Initially, French colonists built a large, whitewashed Neoclassical church, which they named after Louis IX. The town and municipality subsequently grew up around this church; local residents were drawn to the chapel for the protection and resources it offered. While the rest of the town was laid out by the French government in a grid-square system, a tree-lined town square in the form of a large public green space was established on land reserved opposite the church, today known as Pla de sa Creu (Plaza del Caudillo).

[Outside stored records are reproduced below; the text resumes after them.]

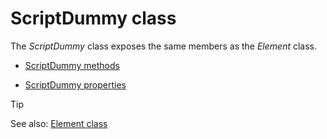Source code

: # ScriptDummy class

The *ScriptDummy* class exposes the same members as the *Element* class.

- [ScriptDummy methods](ScriptDummy_methods.md)

- [ScriptDummy properties](ScriptDummy_properties.md)

> [!TIP]
> See also:
> [Element class](Element_class.md)
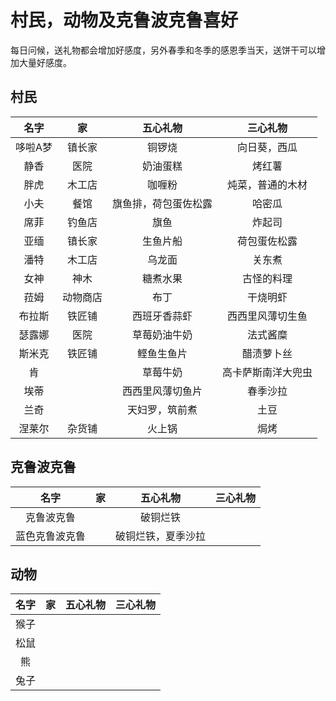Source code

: # 村民，动物及克鲁波克鲁喜好

每日问候，送礼物都会增加好感度，另外春季和冬季的感恩季当天，送饼干可以增加大量好感度。

## 村民

|名字|家|五心礼物|三心礼物|
|:-:|:-:|:-:|:-:|
|哆啦A梦|镇长家|铜锣烧|向日葵，西瓜|
|静香|医院|奶油蛋糕|烤红薯|
|胖虎|木工店|咖喱粉|炖菜，普通的木材|
|小夫|餐馆|旗鱼排，荷包蛋佐松露|哈密瓜|
|席菲|钓鱼店|旗鱼|炸起司|
|亚缅|镇长家|生鱼片船|荷包蛋佐松露|
|潘特|木工店|乌龙面|关东煮|
|女神|神木|糖煮水果|古怪的料理|
|菈姆|动物商店|布丁|干烧明虾|
|布拉斯|铁匠铺|西班牙香蒜虾|西西里风薄切生鱼|
|瑟露娜|医院|草莓奶油牛奶|法式酱糜|
|斯米克|铁匠铺|鲣鱼生鱼片|醋渍萝卜丝|
|肯||草莓牛奶|高卡萨斯南洋大兜虫|
|埃蒂||西西里风薄切鱼片|春季沙拉|
|兰奇||天妇罗，筑前煮|土豆|
|涅莱尔|杂货铺|火上锅|焗烤|

## 克鲁波克鲁

|名字|家|五心礼物|三心礼物|
|:-:|:-:|:-:|:-:|
|克鲁波克鲁||破铜烂铁||
|蓝色克鲁波克鲁||破铜烂铁，夏季沙拉||

## 动物

|名字|家|五心礼物|三心礼物|
|:-:|:-:|:-:|:-:|
|猴子||||
|松鼠||||
|熊||||
|兔子||||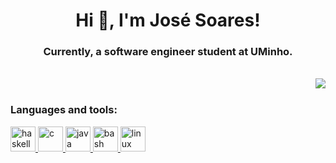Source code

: <html>

<body>
<h1 align="center">Hi 👋, I'm José Soares! </h1>
<h3 align="center">Currently, a software engineer student at UMinho. </h3> 

<br>

<div>
  <picture>
    <source
      srcset="https://github-readme-stats.vercel.app/api?username=zeeesoares&show_icons=true&theme=dark"
      media="(prefers-color-scheme: dark)"
    />
    <source
      srcset="https://github-readme-stats.vercel.app/api?username=zeeesoares&show_icons=true"
      media="(prefers-color-scheme: light), (prefers-color-scheme: no-preference)"
    />
    <img src="https://github-readme-stats.vercel.app/api?username=zeeesoares&show_icons=true" align="right" />
  </picture>
</div>

</body>
</html>

<br>

### Languages and tools:
<a href="https://www.haskell.org/" target="_blank" rel="noreferrer">
  <img src="https://skillicons.dev/icons?i=haskell" alt="haskell" width="40" height="40"/>
</a> 
<a href="https://en.wikipedia.org/wiki/C_(programming_language)" target="_blank" rel="noreferrer">
  <img src="https://skillicons.dev/icons?i=c" alt="c" width="40" height="40"/>
</a> 
<a href="https://www.java.com/" target="_blank" rel="noreferrer">
  <img src="https://skillicons.dev/icons?i=java" alt="java" width="40" height="40"/> 
</a> 
<a href="https://www.gnu.org/software/bash/" target="_blank" rel="noreferrer">
  <img src="https://skillicons.dev/icons?i=bash" alt="bash" width="40" height="40"/> 
</a> 
<a href="https://www.linux.org/" target="_blank" rel="noreferrer">
  <img src="https://skillicons.dev/icons?i=linux" alt="linux" width="40" height="40"/>
</a>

Records surrounding the development of the town are sparse. Streets were named after government officials, religious figures, and prominent locals, but the exact uses for each street—and the reasoning behind their names—during the early settlement period are not well understood.

== Geography ==
Sant Lluis is a small municipality on the south-east coast of Menorca, named after its principal settlement, the inland town of Sant Lluis. The municipal borders extend right up northwards towards the outskirts of the capital Mahón and westwards towards the island's airport. The municipality borders the other municipalities of Mahón and Es Castell. Geographically, the region is fairly flat with rugged coastline, except for the major tourist resorts, where there are golden beaches; Playa de Punta Prima being one of the oldest resorts. The climate is typical to that of most of the Balearic Islands and Mediterranean Spain, a Mediterranean climate with cool winters and hot summers, and much of the Menorcan terrain is Mediterranean dry shrub land; home to many different species of herbs and shrubs.

The popular beach of Punta Prima is the first beach in Spain to greet sunrise, as Menorca is the most easterly part of Spain. Sant Lluis is home to several small prehistoric monuments, although not as numerous compared to the island's other municipalities, dating back to the prehistoric times.

=== Settlements ===
The major town in the municipality is Sant Lluis (Spanish: San Luís), which is where the area's name is derived from. The town's main street is called Es Cós in Balearic Catalan.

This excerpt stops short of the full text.